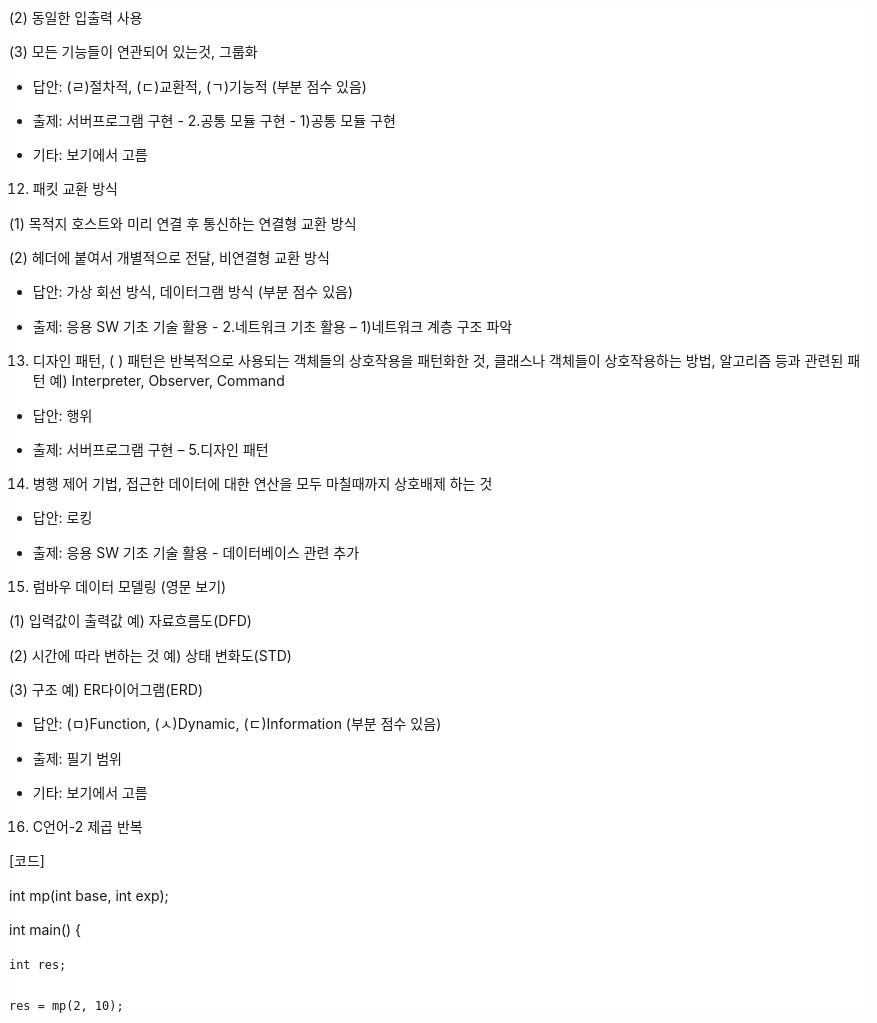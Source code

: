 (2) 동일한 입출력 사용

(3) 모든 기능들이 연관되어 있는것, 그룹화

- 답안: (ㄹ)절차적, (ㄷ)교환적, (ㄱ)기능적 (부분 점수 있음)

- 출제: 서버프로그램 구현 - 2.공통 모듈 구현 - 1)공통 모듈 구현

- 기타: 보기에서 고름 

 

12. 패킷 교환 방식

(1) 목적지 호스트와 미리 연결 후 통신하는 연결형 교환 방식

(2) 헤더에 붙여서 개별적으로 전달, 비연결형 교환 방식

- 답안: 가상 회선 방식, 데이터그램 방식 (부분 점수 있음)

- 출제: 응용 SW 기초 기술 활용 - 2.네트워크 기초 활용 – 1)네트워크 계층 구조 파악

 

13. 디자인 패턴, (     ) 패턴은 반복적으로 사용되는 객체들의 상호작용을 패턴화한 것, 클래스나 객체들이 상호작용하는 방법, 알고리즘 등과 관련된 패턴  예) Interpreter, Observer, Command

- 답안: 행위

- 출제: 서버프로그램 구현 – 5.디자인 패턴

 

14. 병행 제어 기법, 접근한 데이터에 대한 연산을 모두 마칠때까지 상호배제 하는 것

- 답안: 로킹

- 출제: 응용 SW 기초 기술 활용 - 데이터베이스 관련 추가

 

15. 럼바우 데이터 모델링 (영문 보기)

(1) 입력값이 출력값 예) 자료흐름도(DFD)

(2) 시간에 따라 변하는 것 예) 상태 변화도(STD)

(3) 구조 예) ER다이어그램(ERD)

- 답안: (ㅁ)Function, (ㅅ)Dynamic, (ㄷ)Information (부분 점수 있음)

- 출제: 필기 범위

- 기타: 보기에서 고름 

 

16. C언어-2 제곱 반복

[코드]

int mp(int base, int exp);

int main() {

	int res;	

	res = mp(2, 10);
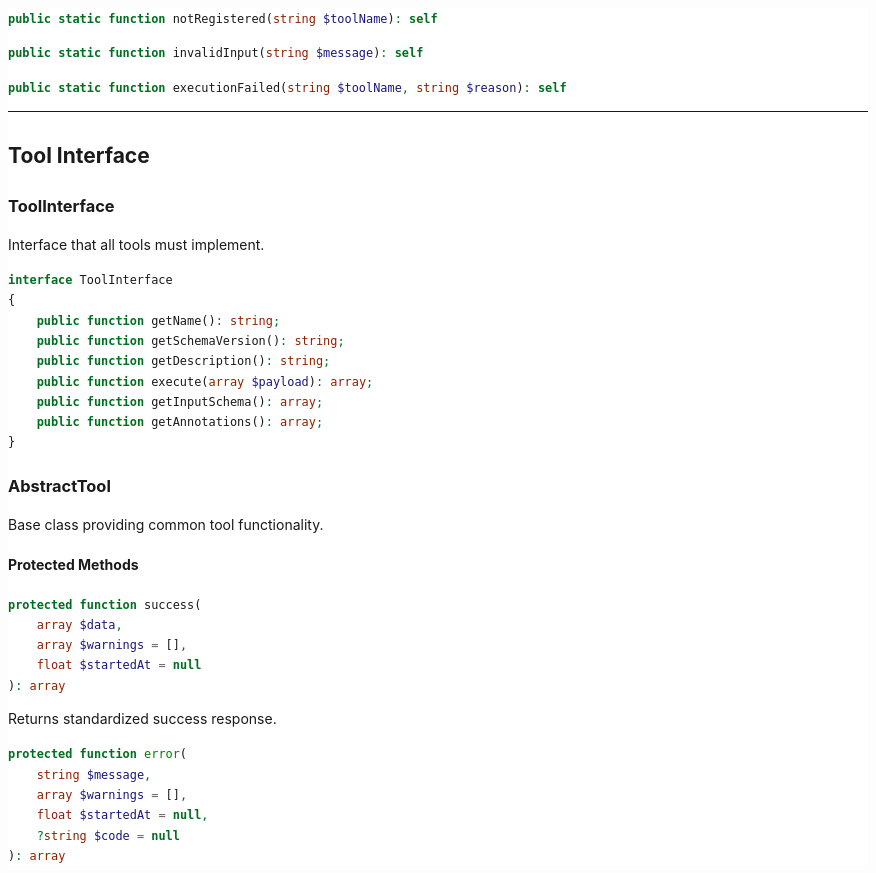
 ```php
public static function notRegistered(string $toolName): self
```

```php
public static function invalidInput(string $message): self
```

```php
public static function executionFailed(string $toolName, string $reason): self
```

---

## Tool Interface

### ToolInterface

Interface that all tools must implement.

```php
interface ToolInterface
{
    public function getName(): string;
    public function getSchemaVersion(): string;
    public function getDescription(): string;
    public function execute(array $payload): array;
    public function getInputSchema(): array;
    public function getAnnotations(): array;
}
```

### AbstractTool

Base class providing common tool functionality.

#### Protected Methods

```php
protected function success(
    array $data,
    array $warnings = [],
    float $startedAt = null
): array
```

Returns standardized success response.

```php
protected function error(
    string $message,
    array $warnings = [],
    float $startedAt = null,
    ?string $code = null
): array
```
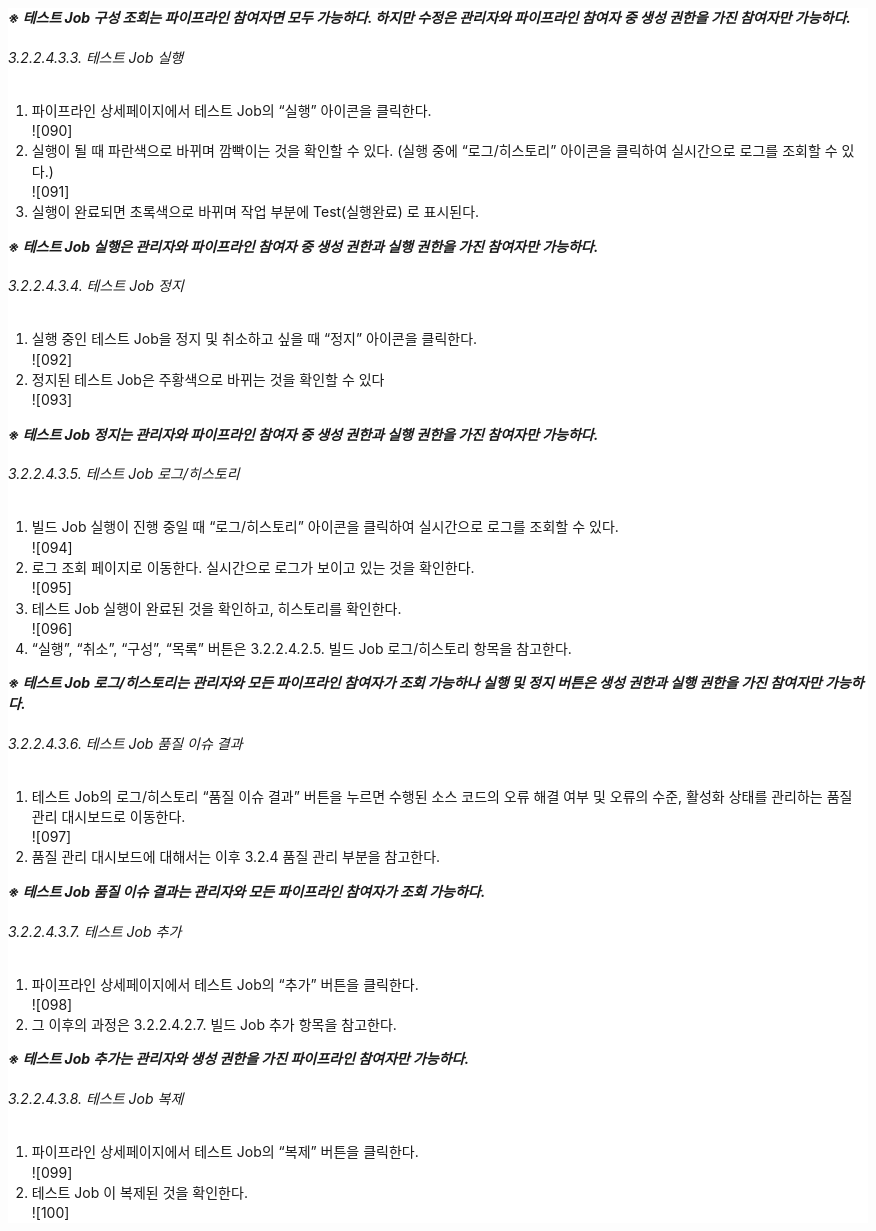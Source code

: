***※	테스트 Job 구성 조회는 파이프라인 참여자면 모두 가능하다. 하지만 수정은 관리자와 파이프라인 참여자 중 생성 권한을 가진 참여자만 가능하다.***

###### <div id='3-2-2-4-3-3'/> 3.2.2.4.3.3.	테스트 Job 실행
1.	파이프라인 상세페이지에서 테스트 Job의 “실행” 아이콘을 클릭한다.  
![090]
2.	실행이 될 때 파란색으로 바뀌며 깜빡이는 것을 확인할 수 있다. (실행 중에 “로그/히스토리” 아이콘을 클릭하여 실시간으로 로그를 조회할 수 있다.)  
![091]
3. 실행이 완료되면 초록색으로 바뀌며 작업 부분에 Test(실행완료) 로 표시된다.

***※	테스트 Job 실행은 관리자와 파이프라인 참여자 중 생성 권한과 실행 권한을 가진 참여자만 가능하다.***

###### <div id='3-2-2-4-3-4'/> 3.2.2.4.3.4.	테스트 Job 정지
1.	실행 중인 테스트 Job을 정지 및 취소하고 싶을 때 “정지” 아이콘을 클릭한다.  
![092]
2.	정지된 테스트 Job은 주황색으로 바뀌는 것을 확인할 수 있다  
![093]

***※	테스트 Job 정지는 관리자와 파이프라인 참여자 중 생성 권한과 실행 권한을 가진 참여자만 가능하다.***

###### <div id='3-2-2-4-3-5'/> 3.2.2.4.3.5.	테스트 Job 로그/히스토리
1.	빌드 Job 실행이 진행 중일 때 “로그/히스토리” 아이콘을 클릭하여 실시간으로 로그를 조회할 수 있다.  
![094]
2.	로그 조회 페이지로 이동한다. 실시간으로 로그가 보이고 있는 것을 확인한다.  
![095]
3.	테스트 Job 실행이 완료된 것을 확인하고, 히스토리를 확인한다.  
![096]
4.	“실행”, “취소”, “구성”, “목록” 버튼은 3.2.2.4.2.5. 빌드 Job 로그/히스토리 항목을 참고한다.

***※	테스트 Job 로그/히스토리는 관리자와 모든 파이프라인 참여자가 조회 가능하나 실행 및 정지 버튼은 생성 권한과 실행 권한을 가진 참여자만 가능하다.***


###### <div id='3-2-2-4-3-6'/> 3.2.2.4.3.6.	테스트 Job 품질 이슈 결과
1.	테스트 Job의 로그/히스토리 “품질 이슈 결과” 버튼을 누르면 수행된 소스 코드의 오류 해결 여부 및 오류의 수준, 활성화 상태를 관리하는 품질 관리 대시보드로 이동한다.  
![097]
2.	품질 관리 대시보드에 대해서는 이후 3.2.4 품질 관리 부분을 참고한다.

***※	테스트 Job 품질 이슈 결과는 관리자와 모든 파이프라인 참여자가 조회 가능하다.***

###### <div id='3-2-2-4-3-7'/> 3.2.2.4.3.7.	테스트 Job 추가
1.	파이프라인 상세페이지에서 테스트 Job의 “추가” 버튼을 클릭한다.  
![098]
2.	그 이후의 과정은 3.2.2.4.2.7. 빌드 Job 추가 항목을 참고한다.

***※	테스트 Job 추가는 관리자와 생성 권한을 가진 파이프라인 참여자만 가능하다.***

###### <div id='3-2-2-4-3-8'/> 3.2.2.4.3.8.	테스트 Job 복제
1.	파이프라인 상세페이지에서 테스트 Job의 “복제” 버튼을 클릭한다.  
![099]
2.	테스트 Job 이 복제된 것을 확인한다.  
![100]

+ + + + + + +

# Task brief
Which lines of the data include the word "message"? Copy each one.

# Output of the exercise
public static function invalidInput(string $message): self
    string $message,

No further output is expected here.